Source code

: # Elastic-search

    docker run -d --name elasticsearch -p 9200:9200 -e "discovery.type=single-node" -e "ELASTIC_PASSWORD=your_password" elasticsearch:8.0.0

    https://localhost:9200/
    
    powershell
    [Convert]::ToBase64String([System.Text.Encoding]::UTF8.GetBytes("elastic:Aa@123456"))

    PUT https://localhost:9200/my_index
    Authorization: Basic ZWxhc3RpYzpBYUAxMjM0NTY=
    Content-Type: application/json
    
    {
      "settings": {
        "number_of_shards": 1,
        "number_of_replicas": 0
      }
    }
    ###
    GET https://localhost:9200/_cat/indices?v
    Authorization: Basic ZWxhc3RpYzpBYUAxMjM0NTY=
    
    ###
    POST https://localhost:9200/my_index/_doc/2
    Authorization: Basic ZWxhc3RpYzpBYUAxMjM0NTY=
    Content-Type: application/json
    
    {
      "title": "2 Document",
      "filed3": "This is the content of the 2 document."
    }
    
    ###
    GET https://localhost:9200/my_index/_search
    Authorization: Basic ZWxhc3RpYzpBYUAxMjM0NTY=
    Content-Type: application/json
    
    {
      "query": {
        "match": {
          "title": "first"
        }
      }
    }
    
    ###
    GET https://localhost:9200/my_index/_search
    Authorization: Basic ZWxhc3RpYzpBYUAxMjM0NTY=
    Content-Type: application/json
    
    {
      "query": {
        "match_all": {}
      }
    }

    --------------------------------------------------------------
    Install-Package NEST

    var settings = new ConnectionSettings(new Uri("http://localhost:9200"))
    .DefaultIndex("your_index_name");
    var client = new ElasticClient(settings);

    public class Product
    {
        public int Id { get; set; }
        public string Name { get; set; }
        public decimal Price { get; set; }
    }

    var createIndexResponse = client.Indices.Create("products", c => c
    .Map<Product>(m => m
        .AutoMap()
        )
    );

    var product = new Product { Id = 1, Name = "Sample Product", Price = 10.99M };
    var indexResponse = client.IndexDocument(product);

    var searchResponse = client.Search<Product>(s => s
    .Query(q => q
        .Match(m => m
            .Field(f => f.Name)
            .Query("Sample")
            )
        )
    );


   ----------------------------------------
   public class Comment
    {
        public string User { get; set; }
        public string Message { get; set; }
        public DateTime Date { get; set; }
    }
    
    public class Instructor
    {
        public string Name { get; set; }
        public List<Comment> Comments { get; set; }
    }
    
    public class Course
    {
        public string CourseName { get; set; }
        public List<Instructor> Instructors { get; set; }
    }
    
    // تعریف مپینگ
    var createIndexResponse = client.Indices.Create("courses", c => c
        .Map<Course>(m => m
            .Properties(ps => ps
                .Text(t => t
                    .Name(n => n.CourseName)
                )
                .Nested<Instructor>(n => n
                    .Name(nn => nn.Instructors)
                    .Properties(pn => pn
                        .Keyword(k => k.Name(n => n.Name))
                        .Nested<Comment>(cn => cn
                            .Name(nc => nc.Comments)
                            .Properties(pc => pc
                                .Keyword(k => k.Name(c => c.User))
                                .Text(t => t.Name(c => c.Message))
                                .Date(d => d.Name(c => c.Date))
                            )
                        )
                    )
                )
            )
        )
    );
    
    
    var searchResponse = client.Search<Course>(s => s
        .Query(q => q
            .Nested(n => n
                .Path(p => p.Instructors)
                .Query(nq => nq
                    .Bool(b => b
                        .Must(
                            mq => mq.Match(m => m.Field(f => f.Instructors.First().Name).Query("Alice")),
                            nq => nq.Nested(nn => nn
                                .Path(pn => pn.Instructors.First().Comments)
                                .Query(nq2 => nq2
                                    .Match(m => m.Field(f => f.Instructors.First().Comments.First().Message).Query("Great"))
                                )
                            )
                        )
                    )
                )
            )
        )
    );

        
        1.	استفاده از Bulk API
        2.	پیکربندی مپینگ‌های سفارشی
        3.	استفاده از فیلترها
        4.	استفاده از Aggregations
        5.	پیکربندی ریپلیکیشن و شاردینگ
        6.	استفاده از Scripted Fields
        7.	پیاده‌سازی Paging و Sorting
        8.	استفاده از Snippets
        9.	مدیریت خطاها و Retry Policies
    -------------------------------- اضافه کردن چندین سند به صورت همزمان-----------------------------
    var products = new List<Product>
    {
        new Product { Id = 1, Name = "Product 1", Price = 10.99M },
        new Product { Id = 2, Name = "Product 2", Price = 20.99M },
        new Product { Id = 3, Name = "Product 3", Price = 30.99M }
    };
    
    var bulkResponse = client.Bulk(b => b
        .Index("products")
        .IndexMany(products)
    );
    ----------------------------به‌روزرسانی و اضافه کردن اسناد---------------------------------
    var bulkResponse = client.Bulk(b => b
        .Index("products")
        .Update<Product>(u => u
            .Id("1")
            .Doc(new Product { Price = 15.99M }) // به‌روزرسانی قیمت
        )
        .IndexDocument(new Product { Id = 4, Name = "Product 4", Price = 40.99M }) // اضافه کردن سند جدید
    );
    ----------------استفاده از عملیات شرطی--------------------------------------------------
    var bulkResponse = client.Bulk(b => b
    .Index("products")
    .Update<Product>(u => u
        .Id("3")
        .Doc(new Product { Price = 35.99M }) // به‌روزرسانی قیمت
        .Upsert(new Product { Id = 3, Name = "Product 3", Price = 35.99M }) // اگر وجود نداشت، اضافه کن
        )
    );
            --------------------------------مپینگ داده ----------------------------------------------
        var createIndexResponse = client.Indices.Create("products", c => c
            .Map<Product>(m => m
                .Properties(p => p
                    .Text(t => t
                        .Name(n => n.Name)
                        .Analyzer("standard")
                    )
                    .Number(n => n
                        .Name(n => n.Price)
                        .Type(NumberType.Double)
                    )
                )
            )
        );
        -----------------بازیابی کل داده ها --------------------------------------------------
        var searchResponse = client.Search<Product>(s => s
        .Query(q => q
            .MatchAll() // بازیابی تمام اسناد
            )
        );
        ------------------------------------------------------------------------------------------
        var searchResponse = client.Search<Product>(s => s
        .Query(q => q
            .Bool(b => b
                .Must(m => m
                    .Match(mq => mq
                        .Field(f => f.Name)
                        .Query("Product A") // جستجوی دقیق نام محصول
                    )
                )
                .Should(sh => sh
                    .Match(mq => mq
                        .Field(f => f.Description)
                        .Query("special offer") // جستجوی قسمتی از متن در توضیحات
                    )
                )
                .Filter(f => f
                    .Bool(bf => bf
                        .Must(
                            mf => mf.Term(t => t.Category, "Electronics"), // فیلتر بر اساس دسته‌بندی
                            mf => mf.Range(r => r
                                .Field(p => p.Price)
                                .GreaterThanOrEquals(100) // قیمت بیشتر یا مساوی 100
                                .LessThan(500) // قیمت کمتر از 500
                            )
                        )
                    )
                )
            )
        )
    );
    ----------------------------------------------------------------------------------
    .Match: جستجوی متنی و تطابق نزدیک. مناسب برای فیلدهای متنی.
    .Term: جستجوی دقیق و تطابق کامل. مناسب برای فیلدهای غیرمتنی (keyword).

++++++++++++++++++++

* _PROMPT_: Print exactly the lines of the listing above starting at the line containing "public class Product" and ending at the line containing "var searchResponse = client.Search<Course>(s", both included.

* _WRITTEN RESPONSE_:
    public class Product
    {
        public int Id { get; set; }
        public string Name { get; set; }
        public decimal Price { get; set; }
    }

    var createIndexResponse = client.Indices.Create("products", c => c
    .Map<Product>(m => m
        .AutoMap()
        )
    );

    var product = new Product { Id = 1, Name = "Sample Product", Price = 10.99M };
    var indexResponse = client.IndexDocument(product);

    var searchResponse = client.Search<Product>(s => s
    .Query(q => q
        .Match(m => m
            .Field(f => f.Name)
            .Query("Sample")
            )
        )
    );


   ----------------------------------------
   public class Comment
    {
        public string User { get; set; }
        public string Message { get; set; }
        public DateTime Date { get; set; }
    }
    
    public class Instructor
    {
        public string Name { get; set; }
        public List<Comment> Comments { get; set; }
    }
    
    public class Course
    {
        public string CourseName { get; set; }
        public List<Instructor> Instructors { get; set; }
    }
    
    // تعریف مپینگ
    var createIndexResponse = client.Indices.Create("courses", c => c
        .Map<Course>(m => m
            .Properties(ps => ps
                .Text(t => t
                    .Name(n => n.CourseName)
                )
                .Nested<Instructor>(n => n
                    .Name(nn => nn.Instructors)
                    .Properties(pn => pn
                        .Keyword(k => k.Name(n => n.Name))
                        .Nested<Comment>(cn => cn
                            .Name(nc => nc.Comments)
                            .Properties(pc => pc
                                .Keyword(k => k.Name(c => c.User))
                                .Text(t => t.Name(c => c.Message))
                                .Date(d => d.Name(c => c.Date))
                            )
                        )
                    )
                )
            )
        )
    );
    
    
    var searchResponse = client.Search<Course>(s => s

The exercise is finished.